→ Given records

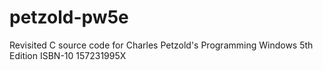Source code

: # petzold-pw5e
Revisited C source code for Charles Petzold's Programming Windows 5th Edition ISBN-10 157231995X
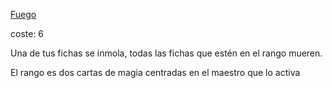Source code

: [Fuego](Fuego.md)

coste: 6

Una de tus fichas se inmola, todas las fichas que estén en el rango mueren.

El rango es dos cartas de magia centradas en el maestro que lo activa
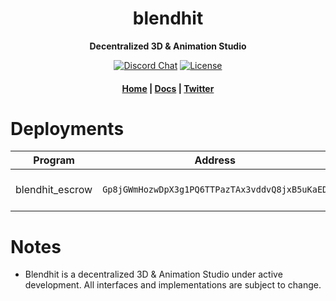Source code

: <div align="center">
  <h1>blendhit</h1>

  <p>
    <strong>Decentralized 3D & Animation Studio</strong>
  </p>

  <p>
    <a href="https://discord.gg/jjCqXtcRb4"><img alt="Discord Chat" src="https://img.shields.io/discord/889725689543143425?color=blueviolet" /></a>
    <a href="https://www.gnu.org/licenses/agpl-3.0.en.html"><img alt="License" src="https://img.shields.io/github/license/clockwork-xyz/clockwork?color=turquoise" /></a>
  </p>

  <h4>
    <a href="https://blendhit.com/">Home</a>
    <span> | </span>
    <a href="https://blendhit.com/docs">Docs</a>
    <span> | </span>
    <a href="https://twitter.com/disco_sea">Twitter</a>
  </h4>  
</div>


# Deployments
| Program | Address| Devnet | Mainnet |
| ------- | ------ | ------ | ------- |
| blendhit_escrow | `Gp8jGWmHozwDpX3g1PQ6TTPazTAx3vddvQ8jxB5uKaED` | [v0.0.0](https://explorer.solana.com/address/Gp8jGWmHozwDpX3g1PQ6TTPazTAx3vddvQ8jxB5uKaED?cluster=devnet) | [ coming soon |


# Notes
- Blendhit is a decentralized 3D & Animation Studio under active development. All interfaces and implementations are subject to change.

→ Brief
Once the lines above that include "href" are counted, report the number and nothing else.

→ Task output
5